Todos los niños quieren guardarse en sus nidos secretos; a mí me gustaba mucho esconderme en la parte más alta de nuestro callejón, en el último arbusto frente a la casa, en un blando montón de heno donde me hundía siempre, en esa esquina que estaba al fondo del establo, pero de singular modo me regocijaba al guarecerme en el tronco de un viejo sauce, al final del patio de la fábrica. Era un árbol hueco, con raíces abiertas y nudosas, de una corteza blanda y renovada, medulosa por dentro. La abertura que tenía en el centro era como el cogote gordo y fuerte de un caballo, y su redondez me introducía en el corazón de una vida distinta; desde ahí, veía por fuera aquel patio familiar y lejano, y entonces todo se transformaba de tal manera que la invención misma formaba parte de un témpano hecho de un vidrio extraño. Pero mi árbol levantaba la cabeza, vivía y respiraba en plena exuberancia y todo era posible sobre los hombros de aquel tronco lleno de una vida ligera. Si apoyaba la frente sobre ese tronco gris, podía oír todas aquellos sauces susurrantes, doblándose, moviéndose, bailando para el cielo. Durante aquel intenso viaje, me parecía sentir el abrazo de las ramas y la luz; aquel árbol era un pequeño atlante que sostenía el mundo.

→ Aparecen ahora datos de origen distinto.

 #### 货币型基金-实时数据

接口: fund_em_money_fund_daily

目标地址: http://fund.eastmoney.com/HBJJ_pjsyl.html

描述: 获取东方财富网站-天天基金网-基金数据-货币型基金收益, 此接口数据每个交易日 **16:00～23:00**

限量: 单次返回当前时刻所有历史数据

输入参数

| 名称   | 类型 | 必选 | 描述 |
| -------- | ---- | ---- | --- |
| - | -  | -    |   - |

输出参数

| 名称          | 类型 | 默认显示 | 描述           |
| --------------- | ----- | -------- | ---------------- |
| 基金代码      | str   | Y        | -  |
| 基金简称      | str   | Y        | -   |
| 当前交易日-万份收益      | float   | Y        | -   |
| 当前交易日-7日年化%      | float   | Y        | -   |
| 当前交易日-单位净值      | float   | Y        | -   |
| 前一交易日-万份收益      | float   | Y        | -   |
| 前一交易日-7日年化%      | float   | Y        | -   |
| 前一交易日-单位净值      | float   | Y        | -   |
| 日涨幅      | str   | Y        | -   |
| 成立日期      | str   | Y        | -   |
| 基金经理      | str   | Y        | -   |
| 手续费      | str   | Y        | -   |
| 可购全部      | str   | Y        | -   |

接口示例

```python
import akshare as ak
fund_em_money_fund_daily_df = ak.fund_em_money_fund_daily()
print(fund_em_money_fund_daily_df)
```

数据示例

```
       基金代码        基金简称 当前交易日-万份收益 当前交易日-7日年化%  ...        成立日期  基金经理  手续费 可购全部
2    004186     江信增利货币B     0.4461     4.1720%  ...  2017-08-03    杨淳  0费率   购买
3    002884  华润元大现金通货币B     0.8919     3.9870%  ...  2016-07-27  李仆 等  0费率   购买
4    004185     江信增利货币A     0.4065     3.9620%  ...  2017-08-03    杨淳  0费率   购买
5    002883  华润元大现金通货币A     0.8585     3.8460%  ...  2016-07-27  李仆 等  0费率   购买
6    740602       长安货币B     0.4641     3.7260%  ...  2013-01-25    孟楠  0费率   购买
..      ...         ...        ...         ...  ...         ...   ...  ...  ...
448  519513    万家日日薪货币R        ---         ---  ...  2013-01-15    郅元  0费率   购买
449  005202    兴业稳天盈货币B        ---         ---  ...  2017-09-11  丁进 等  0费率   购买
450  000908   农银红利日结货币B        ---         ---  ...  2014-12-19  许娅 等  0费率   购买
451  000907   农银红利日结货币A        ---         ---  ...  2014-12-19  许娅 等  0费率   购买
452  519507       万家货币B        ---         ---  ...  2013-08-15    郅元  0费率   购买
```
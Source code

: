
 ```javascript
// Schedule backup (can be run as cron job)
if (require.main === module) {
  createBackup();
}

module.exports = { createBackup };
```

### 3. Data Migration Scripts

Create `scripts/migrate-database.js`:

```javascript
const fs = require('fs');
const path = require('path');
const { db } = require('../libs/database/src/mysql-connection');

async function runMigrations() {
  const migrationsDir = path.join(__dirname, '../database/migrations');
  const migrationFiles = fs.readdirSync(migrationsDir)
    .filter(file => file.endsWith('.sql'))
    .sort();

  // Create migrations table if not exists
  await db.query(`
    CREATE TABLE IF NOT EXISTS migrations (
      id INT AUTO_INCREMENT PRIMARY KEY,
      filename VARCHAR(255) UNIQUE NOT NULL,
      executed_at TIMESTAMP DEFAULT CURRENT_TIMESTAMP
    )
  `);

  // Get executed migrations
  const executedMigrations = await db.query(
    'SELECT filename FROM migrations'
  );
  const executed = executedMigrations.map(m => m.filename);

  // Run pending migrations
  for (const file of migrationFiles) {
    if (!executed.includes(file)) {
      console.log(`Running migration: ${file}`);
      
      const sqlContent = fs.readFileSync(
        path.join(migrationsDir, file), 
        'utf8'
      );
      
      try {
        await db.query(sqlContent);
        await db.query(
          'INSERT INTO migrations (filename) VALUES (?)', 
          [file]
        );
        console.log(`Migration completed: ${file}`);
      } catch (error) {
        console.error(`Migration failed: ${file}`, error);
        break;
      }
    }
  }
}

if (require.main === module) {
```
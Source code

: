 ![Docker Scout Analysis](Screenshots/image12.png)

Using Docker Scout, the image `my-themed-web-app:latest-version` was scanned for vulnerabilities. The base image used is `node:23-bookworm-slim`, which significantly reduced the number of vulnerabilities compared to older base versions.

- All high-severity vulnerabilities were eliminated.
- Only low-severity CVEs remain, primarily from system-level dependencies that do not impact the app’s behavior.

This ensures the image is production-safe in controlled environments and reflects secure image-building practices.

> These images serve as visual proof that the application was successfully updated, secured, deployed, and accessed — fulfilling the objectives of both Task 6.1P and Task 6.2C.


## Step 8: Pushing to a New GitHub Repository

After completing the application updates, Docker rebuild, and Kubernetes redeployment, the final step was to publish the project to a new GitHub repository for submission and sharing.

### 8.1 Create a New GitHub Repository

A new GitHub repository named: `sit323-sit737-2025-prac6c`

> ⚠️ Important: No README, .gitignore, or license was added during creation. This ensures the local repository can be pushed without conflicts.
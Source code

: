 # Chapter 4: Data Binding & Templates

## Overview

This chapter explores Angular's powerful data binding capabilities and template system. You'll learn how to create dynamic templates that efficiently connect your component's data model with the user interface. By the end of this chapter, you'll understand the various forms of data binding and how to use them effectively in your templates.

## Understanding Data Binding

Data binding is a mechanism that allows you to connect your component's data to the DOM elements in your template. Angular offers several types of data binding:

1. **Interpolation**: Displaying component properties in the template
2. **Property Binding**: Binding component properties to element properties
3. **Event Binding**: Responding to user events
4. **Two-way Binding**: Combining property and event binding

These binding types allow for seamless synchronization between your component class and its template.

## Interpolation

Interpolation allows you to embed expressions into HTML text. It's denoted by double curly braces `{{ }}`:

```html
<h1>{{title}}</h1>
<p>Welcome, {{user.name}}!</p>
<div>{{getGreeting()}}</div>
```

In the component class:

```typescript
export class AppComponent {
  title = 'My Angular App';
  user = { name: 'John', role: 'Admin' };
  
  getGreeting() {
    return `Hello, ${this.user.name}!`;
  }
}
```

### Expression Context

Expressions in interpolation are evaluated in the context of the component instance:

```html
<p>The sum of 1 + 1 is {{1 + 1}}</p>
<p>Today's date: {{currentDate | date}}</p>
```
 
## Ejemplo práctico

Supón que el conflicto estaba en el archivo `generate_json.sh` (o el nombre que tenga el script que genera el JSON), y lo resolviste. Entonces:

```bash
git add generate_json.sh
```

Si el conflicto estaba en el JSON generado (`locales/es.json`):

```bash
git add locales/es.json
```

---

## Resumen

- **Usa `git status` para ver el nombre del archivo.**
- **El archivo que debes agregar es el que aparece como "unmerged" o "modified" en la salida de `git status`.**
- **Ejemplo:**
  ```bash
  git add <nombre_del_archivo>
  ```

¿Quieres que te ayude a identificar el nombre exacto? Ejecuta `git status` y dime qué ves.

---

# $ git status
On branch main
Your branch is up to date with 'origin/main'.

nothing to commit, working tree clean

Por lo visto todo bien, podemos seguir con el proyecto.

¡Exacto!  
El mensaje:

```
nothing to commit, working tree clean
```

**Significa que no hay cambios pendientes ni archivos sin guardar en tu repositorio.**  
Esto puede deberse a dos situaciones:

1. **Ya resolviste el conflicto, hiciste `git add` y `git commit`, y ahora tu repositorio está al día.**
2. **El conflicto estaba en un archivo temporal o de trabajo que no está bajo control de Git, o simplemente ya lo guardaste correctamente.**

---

Afuera el mundo crecía, y Mussbawa,* aquel lugar de mi infancia, se prolongaba hasta convertirse en el Sendero Arenoso, un caminito de tierra suelta entre dos viejas vallas que daban a la calle, cruzaba entre los campos, y luego atravesaba un terreno pantanoso hasta llegar a otra fábrica, no muy distante. Eso era para mí como un mundo acariciable, fragante, y, en los primeros 3,500 metros, también muy seguro.
El sendero tenía el aspecto de un terreno apisonado, recubierto de retama y helechos, lleno de musgo y bellotitas. Dentro de las retamas, la hierba abundaba, las bestias pastaban inconmovibles, y los conejos, de cuando en cuando, salían de sus guaridas y corrían muy rápido agitando sus pequeñas patas en la arena. Sólo se escuchaban crujidos y jilguerillos. Pero, gradualmente, aquellos campos orgullosos y absolutos abrían paso a un áspero terreno. Los abedules se levantaban sobre la tierra empantanada y los helechos crecían sobre sus copas. Las fisuras de los troncos se acentuaban cada vez más y era un desafío pasar delante de la madriguera del tejón (aquella herida de tierra fresca en una zanja, donde el viejo animalito era una añadidura del terreno). Cerca del agujero del tejón, aquel campo imponente y peligroso parecía una incongruencia. Así era el núcleo del terreno de los pantanos... Habíamos oído hablar de un hombre misterioso que se paseaba por sus orillas. Y solíamos decir que era un guardián humano y "almizclopiador", criatura no catalogada en ningún género, pero no por esto menos real; de todos modos, era impresionante aquel sonido ligero y malicioso que la misma palabra producía, una sirena de silbidos cadenciosos que nos fascinaban y nos hacían gritar, mientras orinábamos en el pantano, cubiertos ingenuamente por alguna hierbita.... Que si había arenas movedizas por ahí? Claro. Todas se extendían en un proscenio de tierra con escenario de abedules, cerca de la orilla del lago.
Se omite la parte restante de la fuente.